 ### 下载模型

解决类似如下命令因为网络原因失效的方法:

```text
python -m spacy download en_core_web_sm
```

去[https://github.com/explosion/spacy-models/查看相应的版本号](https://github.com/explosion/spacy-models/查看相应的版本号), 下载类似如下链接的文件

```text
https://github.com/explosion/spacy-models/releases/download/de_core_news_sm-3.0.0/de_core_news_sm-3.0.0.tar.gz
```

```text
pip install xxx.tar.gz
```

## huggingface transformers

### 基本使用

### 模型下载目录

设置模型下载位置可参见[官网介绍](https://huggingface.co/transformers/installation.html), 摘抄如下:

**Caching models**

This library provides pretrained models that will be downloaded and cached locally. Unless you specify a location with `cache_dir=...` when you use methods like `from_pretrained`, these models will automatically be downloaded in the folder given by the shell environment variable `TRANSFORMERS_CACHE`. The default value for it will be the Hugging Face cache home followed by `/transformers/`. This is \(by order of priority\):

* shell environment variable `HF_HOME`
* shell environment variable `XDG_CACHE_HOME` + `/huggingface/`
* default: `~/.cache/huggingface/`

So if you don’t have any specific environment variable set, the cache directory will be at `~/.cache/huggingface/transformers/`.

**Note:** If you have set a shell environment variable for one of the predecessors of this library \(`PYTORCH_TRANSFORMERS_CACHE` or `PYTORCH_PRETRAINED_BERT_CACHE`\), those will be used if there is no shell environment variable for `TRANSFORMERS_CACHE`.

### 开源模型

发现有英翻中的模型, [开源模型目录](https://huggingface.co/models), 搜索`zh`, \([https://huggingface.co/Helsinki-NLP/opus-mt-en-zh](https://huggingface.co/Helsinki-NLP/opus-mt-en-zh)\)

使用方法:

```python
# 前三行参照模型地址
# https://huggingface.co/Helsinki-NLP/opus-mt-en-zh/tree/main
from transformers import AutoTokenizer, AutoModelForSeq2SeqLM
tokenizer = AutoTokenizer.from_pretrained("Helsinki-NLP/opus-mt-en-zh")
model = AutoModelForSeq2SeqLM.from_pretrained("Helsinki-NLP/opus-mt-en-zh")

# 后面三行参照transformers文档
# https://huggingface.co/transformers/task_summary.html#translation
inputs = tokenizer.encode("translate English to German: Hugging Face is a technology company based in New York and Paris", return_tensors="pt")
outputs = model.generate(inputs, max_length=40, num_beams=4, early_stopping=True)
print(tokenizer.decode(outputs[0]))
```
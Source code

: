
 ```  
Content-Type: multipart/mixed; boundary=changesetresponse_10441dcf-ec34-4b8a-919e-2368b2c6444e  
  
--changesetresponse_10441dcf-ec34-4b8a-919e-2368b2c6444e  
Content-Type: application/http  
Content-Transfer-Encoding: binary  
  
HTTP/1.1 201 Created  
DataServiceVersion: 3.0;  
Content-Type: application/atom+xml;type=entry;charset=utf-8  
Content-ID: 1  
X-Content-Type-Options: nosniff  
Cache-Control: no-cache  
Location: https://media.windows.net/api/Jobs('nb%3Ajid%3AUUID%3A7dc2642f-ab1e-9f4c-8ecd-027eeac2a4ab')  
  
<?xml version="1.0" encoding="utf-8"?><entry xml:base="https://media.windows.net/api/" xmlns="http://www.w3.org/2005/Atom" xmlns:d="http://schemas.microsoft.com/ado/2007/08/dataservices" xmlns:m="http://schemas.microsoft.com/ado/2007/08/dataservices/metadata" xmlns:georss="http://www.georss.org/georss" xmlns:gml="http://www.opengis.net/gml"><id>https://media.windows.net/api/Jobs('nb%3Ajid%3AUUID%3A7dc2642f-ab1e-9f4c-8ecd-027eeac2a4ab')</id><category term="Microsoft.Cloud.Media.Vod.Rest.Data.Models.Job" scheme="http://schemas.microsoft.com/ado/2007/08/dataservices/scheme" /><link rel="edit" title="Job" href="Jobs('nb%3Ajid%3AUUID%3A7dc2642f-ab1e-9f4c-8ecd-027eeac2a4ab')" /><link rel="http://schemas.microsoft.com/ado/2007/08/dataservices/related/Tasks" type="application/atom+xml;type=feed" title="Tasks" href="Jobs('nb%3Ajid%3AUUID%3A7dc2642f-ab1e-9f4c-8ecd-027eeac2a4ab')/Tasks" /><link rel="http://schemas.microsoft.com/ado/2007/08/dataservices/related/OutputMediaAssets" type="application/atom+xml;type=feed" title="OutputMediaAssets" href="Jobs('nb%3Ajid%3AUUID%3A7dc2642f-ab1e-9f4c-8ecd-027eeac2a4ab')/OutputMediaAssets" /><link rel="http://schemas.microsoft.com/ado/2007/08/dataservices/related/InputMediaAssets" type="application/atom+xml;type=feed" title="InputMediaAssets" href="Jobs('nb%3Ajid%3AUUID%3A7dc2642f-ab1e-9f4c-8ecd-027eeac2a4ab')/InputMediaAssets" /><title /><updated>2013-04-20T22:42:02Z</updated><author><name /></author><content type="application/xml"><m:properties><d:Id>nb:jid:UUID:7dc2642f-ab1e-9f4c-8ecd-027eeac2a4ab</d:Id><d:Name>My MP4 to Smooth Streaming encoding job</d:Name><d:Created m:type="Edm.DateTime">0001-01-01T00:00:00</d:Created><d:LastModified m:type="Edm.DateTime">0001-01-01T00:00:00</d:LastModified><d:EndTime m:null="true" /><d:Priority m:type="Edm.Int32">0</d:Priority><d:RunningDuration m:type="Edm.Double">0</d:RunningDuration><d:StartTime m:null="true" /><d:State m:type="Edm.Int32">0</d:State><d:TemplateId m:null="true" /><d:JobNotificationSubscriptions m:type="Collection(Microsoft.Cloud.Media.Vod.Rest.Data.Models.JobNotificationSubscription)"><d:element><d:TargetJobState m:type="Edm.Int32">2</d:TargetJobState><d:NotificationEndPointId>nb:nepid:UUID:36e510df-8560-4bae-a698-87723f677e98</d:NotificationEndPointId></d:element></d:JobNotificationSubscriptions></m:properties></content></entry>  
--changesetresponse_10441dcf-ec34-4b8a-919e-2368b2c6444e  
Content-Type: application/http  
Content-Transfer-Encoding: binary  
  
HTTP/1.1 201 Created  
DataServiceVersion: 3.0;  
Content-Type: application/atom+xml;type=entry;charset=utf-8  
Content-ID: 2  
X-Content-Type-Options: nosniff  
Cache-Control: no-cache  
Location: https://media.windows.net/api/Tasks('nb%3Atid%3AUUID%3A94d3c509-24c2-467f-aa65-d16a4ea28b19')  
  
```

────────────────────────────────────────

__PROMPT__.
Copy whichever lines in the listing above hold "github".

__THE COMPLETED TASK__.
去[https://github.com/explosion/spacy-models/查看相应的版本号](https://github.com/explosion/spacy-models/查看相应的版本号), 下载类似如下链接的文件
https://github.com/explosion/spacy-models/releases/download/de_core_news_sm-3.0.0/de_core_news_sm-3.0.0.tar.gz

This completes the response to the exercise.